Run the Glasgow Constraint Solver, and get a number of solutions, with optional solution callbacks.

Parameters:

• display – either a list of CPMpy expressions, OR a callback function, called with the variables after value-mapping default/None: nothing displayed

• solution_limit – stop after this many solutions (default: None)

• time_limit (float, optional) – maximum solve time in seconds (default: None)

• call_from_model – whether the method is called from a CPMpy Model instance or not

• prove – whether to produce a VeriPB proof (.opb model file and .pbp proof file).

• proof_name – name for the the proof files.

• proof_location – location for the proof files (default to current working directory).

• verify – whether to verify the result of the solve run (overrides prove if prove is False)

• verify_time_limit – time limit for verification (ignored if verify=False)

• veripb_args – list of command line arguments to pass to veripb e.g. --trace --useColor (run veripb --help for a full list)

• display_verifier_output – whether to print the output from VeriPB

• **kwargs – currently GCS does not support any additional keyword arguments.

Returns:

number of solutions found

solver_var(cpm_var)

Creates solver variable for cpmpy variable or returns from cache if previously created or returns a constant if the variable is a constant

solver_vars(cpm_vars: Iterable[Expression | int | integer | bool]) → list[Any]

Like solver_var() but for arbitrary shaped lists/tensors

Can not inherit from parent because ‘int’ needs special treatment

status()

static supported()

Check for support in current system setup. Return True if the system has package installed or supports solver, else returns False.

Returns:

Solver support by current system setup.

Return type:

[bool]

supported_global_constraints: frozenset[str] = frozenset({'abs', 'alldifferent', 'circuit', 'count', 'div', 'element', 'inverse', 'max', 'min', 'mod', 'mul', 'negative_table', 'nvalue', 'pow', 'table', 'xor'})

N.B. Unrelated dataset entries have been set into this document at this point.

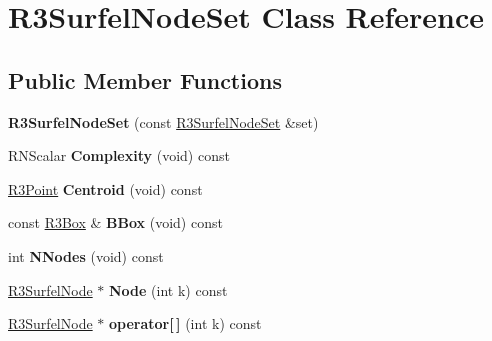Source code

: \hypertarget{class_r3_surfel_node_set}{}\section{R3\+Surfel\+Node\+Set Class Reference}
\label{class_r3_surfel_node_set}
\subsection*{Public Member Functions}
\begin{DoxyCompactItemize}
\item 
{\bfseries R3\+Surfel\+Node\+Set} (const \hyperlink{class_r3_surfel_node_set}{R3\+Surfel\+Node\+Set} \&set)\hypertarget{class_r3_surfel_node_set_afb711333f22599a1c5c0660bb2b5835d}{}\label{class_r3_surfel_node_set_afb711333f22599a1c5c0660bb2b5835d}

\item 
R\+N\+Scalar {\bfseries Complexity} (void) const \hypertarget{class_r3_surfel_node_set_a9145746f0df33b6be01e9bf655a80e8e}{}\label{class_r3_surfel_node_set_a9145746f0df33b6be01e9bf655a80e8e}

\item 
\hyperlink{class_r3_point}{R3\+Point} {\bfseries Centroid} (void) const \hypertarget{class_r3_surfel_node_set_a490d1cd0ab7284606ac1cc789d5c8c69}{}\label{class_r3_surfel_node_set_a490d1cd0ab7284606ac1cc789d5c8c69}

\item 
const \hyperlink{class_r3_box}{R3\+Box} \& {\bfseries B\+Box} (void) const \hypertarget{class_r3_surfel_node_set_afc524c2f320b5ce8289339d1555b3d1a}{}\label{class_r3_surfel_node_set_afc524c2f320b5ce8289339d1555b3d1a}

\item 
int {\bfseries N\+Nodes} (void) const \hypertarget{class_r3_surfel_node_set_a012f5af3e2ad24d8b9d53b9a5af41237}{}\label{class_r3_surfel_node_set_a012f5af3e2ad24d8b9d53b9a5af41237}

\item 
\hyperlink{class_r3_surfel_node}{R3\+Surfel\+Node} $\ast$ {\bfseries Node} (int k) const \hypertarget{class_r3_surfel_node_set_a5ea82a054a06946729cfb768c807ceac}{}\label{class_r3_surfel_node_set_a5ea82a054a06946729cfb768c807ceac}

\item 
\hyperlink{class_r3_surfel_node}{R3\+Surfel\+Node} $\ast$ {\bfseries operator\mbox{[}$\,$\mbox{]}} (int k) const \hypertarget{class_r3_surfel_node_set_ac2ed674a07669e6045bd8c165ab90d3e}{}\label{class_r3_surfel_node_set_ac2ed674a07669e6045bd8c165ab90d3e}


\end{DoxyCompactItemize}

supported_reified_global_constraints: frozenset[str] = frozenset({})

transform(cpm_expr: Expression | bool | bool | Sequence[Expression | bool | bool | Sequence[NestedBoolExprLike] | ndarray] | ndarray) → list[Expression]

Transform arbitrary CPMpy expressions to constraints the solver supports

Implemented through chaining multiple solver-independent transformation functions from the cpmpy/transformations/ directory.

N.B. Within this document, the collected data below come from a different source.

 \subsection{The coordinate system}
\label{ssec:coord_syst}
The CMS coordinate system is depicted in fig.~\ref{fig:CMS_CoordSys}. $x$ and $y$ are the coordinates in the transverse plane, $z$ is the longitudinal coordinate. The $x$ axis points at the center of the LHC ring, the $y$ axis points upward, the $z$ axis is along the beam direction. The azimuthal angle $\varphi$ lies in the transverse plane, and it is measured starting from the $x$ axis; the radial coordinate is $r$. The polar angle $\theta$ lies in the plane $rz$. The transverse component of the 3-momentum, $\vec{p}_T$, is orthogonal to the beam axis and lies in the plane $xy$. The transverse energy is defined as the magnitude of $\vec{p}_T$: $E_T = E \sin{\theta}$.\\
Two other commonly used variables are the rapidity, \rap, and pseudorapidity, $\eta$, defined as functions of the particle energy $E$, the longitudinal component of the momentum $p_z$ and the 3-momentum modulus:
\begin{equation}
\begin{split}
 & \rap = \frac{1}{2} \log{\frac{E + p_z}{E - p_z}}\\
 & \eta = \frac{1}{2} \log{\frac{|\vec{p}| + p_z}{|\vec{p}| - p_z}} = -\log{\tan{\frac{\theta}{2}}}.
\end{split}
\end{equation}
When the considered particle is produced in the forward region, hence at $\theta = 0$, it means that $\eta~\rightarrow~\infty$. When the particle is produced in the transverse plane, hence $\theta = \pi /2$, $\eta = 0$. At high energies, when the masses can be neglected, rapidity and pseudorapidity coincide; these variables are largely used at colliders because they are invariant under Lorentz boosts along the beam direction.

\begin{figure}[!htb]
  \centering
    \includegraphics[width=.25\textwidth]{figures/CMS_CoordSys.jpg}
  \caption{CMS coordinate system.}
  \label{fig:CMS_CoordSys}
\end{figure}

See the Adding a new solver docs on readthedocs for more information.

Parameters:

cpm_expr (NestedBoolExprLike) – CPMpy expression, or list thereof

Returns:

transformed constraints

Return type:

list[Expression]

verify(name=None, location='.', time_limit=None, display_output=False, veripb_args=[])

Verify a solver-produced proof using VeriPB.

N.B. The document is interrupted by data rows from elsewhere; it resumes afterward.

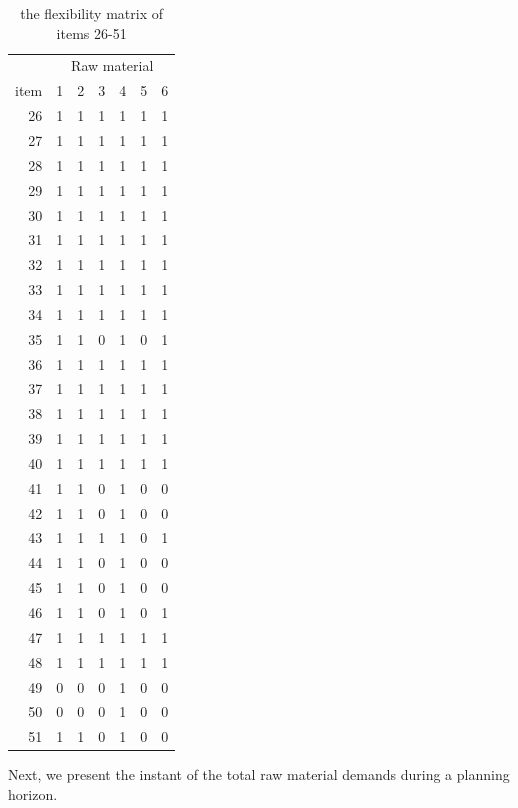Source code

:\documentclass[preprint, 3p,
authoryear]{elsarticle} %
\begin{document}
\begin{table}[!h]

\caption{\label{tab:unnamed-chunk-5}the flexibility matrix of items 26-51}
\centering
\begin{tabular}[t]{r|r|r|r|r|r|r}
\hline
\multicolumn{1}{c|}{ } & \multicolumn{6}{c}{Raw material} \\
\cline{2-7}
item & 1 & 2 & 3 & 4 & 5 & 6\\
\hline
26 & 1 & 1 & 1 & 1 & 1 & 1\\
\hline
27 & 1 & 1 & 1 & 1 & 1 & 1\\
\hline
28 & 1 & 1 & 1 & 1 & 1 & 1\\
\hline
29 & 1 & 1 & 1 & 1 & 1 & 1\\
\hline
30 & 1 & 1 & 1 & 1 & 1 & 1\\
\hline
31 & 1 & 1 & 1 & 1 & 1 & 1\\
\hline
32 & 1 & 1 & 1 & 1 & 1 & 1\\
\hline
33 & 1 & 1 & 1 & 1 & 1 & 1\\
\hline
34 & 1 & 1 & 1 & 1 & 1 & 1\\
\hline
35 & 1 & 1 & 0 & 1 & 0 & 1\\
\hline
36 & 1 & 1 & 1 & 1 & 1 & 1\\
\hline
37 & 1 & 1 & 1 & 1 & 1 & 1\\
\hline
38 & 1 & 1 & 1 & 1 & 1 & 1\\
\hline
39 & 1 & 1 & 1 & 1 & 1 & 1\\
\hline
40 & 1 & 1 & 1 & 1 & 1 & 1\\
\hline
41 & 1 & 1 & 0 & 1 & 0 & 0\\
\hline
42 & 1 & 1 & 0 & 1 & 0 & 0\\
\hline
43 & 1 & 1 & 1 & 1 & 0 & 1\\
\hline
44 & 1 & 1 & 0 & 1 & 0 & 0\\
\hline
45 & 1 & 1 & 0 & 1 & 0 & 0\\
\hline
46 & 1 & 1 & 0 & 1 & 0 & 1\\
\hline
47 & 1 & 1 & 1 & 1 & 1 & 1\\
\hline
48 & 1 & 1 & 1 & 1 & 1 & 1\\
\hline
49 & 0 & 0 & 0 & 1 & 0 & 0\\
\hline
50 & 0 & 0 & 0 & 1 & 0 & 0\\
\hline
51 & 1 & 1 & 0 & 1 & 0 & 0\\
\hline
\end{tabular}
\end{table}

Next, we present the instant of the total raw material demands during a
planning horizon.
\end{document}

Requires that the ‘veripb’ tool is installed and on system path. See https://gitlab.com/MIAOresearch/software/VeriPB#installation for installation instructions.

Parameters:

• name (-) – name for the the proof files (default to self.proof_name)

• location (-) – location for the proof files (default to current working directory).

• time_limit (-) – time limit for verification (ignored if verify=False)

• veripb_args (-) – list of command line arguments to pass to veripb e.g. --trace --useColor (run veripb --help for a full list)

• display_output (-) – whether to print the output from VeriPB

static version() → str | None

Returns the installed version of the solver’s Python API.